**Exercise:**
Find every line in the records below that holds the word "table", and copy it out.

--- --- ---

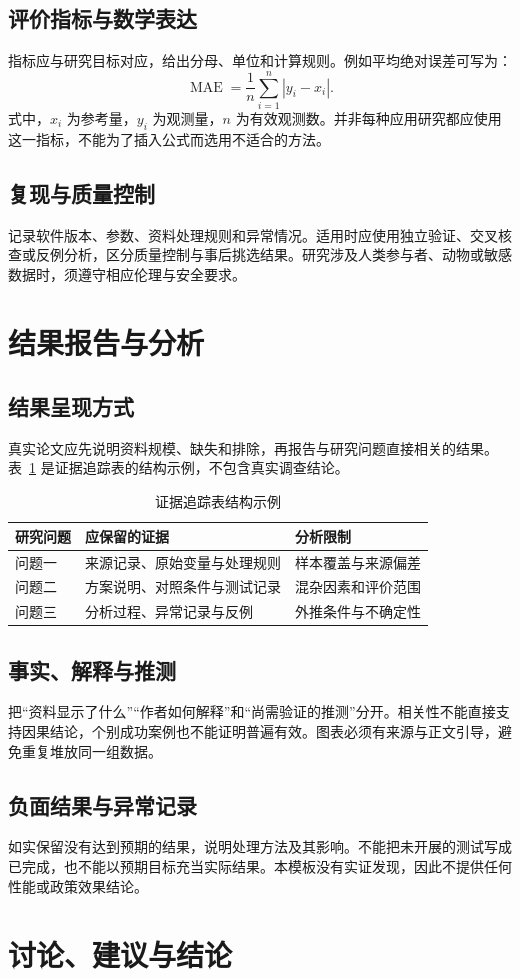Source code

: \subsection{评价指标与数学表达}
指标应与研究目标对应，给出分母、单位和计算规则。例如平均绝对误差可写为：
\begin{equation}\label{eq:mae}\operatorname{MAE}=\frac{1}{n}\sum_{i=1}^{n}|y_i-x_i|.\end{equation}
式中，$x_i$ 为参考量，$y_i$ 为观测量，$n$ 为有效观测数。并非每种应用研究都应使用这一指标，不能为了插入公式而选用不适合的方法。
\subsection{复现与质量控制}
记录软件版本、参数、资料处理规则和异常情况。适用时应使用独立验证、交叉核查或反例分析，区分质量控制与事后挑选结果。研究涉及人类参与者、动物或敏感数据时，须遵守相应伦理与安全要求。
\clearpage\section{结果报告与分析}
\subsection{结果呈现方式}
真实论文应先说明资料规模、缺失和排除，再报告与研究问题直接相关的结果。表~\ref{tab:evidence} 是证据追踪表的结构示例，不包含真实调查结论。
\begin{table}[htbp]\centering\caption{证据追踪表结构示例}\label{tab:evidence}
\begin{tabularx}{\linewidth}{lXX}\toprule 研究问题 & 应保留的证据 & 分析限制\\\midrule
问题一 & 来源记录、原始变量与处理规则 & 样本覆盖与来源偏差\\
问题二 & 方案说明、对照条件与测试记录 & 混杂因素和评价范围\\
问题三 & 分析过程、异常记录与反例 & 外推条件与不确定性\\\bottomrule\end{tabularx}
\end{table}
\subsection{事实、解释与推测}
把“资料显示了什么”“作者如何解释”和“尚需验证的推测”分开。相关性不能直接支持因果结论，个别成功案例也不能证明普遍有效。图表必须有来源与正文引导，避免重复堆放同一组数据。
\subsection{负面结果与异常记录}
如实保留没有达到预期的结果，说明处理方法及其影响。不能把未开展的测试写成已完成，也不能以预期目标充当实际结果。本模板没有实证发现，因此不提供任何性能或政策效果结论。
\clearpage\section{讨论、建议与结论}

--- --- ---

**Response area:**
\begin{table}[htbp]\centering\caption{证据追踪表结构示例}\label{tab:evidence}
\end{table}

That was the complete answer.